Method described in claims optionally includes the aforementioned interface analysis types mentioned as a component of interface analysis module 140, as well as other optional interface analysis types, which optionally includes example analysis type definitions that allow for automation of that analysis & allow for the application of specific functions powering that analysis (custom analysis functions like ‘find the set of questions or formats that makes finding a solution trivial’), examples of these custom analysis functions being provided in the example interface analysis definitions above.

As indicated above, FIGS. 1-22 are provided merely as examples.
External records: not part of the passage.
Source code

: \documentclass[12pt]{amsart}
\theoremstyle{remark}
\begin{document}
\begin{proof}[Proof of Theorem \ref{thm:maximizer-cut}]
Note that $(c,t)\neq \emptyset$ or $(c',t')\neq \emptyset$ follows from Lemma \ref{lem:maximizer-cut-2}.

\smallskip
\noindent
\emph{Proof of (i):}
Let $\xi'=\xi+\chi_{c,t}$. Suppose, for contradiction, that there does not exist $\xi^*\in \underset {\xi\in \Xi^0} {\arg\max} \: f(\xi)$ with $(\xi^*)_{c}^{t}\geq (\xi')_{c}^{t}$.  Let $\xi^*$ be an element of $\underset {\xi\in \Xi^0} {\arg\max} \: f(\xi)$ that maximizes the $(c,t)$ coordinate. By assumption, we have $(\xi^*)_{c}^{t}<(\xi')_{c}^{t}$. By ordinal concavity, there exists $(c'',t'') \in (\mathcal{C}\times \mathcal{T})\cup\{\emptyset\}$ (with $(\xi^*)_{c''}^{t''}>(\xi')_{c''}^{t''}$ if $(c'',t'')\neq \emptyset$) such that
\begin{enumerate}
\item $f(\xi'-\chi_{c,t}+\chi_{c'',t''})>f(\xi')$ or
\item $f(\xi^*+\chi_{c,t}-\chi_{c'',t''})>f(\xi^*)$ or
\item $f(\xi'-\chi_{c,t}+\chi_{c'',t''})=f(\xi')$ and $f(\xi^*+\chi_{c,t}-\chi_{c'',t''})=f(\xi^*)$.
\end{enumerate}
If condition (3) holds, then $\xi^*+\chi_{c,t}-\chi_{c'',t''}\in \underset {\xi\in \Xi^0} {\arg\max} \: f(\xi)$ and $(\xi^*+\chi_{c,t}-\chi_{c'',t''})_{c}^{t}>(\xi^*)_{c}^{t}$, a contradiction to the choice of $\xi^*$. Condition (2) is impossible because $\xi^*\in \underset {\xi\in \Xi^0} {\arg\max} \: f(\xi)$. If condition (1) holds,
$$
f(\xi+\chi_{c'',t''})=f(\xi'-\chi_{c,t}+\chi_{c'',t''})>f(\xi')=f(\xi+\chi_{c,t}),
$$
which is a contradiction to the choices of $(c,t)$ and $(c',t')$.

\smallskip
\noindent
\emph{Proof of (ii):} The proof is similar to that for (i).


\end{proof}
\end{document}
Other examples are possible and may differ from what was described with regard to FIGS. 1-22.

As shown in FIG. 23, a user may be associated with a client device, a server device, and a interface analysis module 140. In some cases, the user may wish to utilize the client device to access information (in formats such as a text document or data set) provided by the server device. As further shown in FIG. 23, and by reference number 105, the server device may provide document information to the client device. In some implementations, the information may include information associated with the document, such as textual information provided in the document, information indicating locations of the document at the server device (e.g., uniform resource locators (URLs)), information indicating folders storing information associated with the document in the server device, information indicating files associated with the document that are stored in the server device, and/or the like. As further shown in FIG. 23, the client device may receive the document information, and may provide a user interface (e.g., a web browser) that displays the information to the user. As further shown, the user interface may include a mechanism (e.g., a button, a link, a browser plugin, and/or the like) which, when selected, may cause the client device to generate a request to traverse interfaces to use as information formats to fulfill the input intent, using the document information. As further shown in FIG. 23, and by reference number 110, if the user selects the mechanism, the client device may provide, to the interface analysis module 140, the document information and the request to traverse interfaces to use as information formats to fulfill the input intent. The interface analysis module 140 may receive the document information and the request to traverse interfaces to use as information formats to fulfill the input intent. In some cases, the user may alternatively wish to utilize the client device to access information provided by an API or website, which could be downloaded to the client device & uploaded in the user interaction module 110 or retrieved by API specification. Alternatively, a program running on a server device configured by a user may send a request to traverse interfaces to use as information formats to fulfill the input intent to the interface analysis module 140, which includes an API to access interface analysis module functions, and returns the output information 150 to the requesting program on the server device running the program.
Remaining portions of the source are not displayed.